● Try it: In the records that follow, find each line with the word "nagłówku" and copy it.

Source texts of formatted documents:

=== Section Start ===

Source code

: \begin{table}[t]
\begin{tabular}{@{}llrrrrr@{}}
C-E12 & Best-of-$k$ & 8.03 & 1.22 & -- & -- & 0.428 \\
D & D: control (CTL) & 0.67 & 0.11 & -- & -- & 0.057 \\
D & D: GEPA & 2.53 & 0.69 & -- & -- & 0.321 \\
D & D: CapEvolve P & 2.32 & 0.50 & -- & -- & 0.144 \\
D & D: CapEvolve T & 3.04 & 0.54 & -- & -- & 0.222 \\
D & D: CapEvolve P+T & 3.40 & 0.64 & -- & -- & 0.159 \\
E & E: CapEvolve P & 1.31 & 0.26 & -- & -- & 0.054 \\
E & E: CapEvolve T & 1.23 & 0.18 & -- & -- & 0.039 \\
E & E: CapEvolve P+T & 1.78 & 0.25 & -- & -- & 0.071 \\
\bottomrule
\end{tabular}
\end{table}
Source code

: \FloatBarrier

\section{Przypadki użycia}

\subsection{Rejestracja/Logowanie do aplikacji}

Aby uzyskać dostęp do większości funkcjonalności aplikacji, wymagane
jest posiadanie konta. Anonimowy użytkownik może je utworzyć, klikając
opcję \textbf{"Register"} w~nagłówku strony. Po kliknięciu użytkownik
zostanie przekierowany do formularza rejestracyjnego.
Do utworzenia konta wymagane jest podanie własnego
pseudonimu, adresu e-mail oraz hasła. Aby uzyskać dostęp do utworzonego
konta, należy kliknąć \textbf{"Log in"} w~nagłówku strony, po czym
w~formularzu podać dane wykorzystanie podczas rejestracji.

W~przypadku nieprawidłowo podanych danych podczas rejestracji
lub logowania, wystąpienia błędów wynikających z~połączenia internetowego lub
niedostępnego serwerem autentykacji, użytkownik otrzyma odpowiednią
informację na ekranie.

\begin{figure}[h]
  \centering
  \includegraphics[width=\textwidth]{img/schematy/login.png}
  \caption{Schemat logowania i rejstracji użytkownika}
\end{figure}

=== Section End ===

● Response:
opcję \textbf{"Register"} w~nagłówku strony. Po kliknięciu użytkownik
konta, należy kliknąć \textbf{"Log in"} w~nagłówku strony, po czym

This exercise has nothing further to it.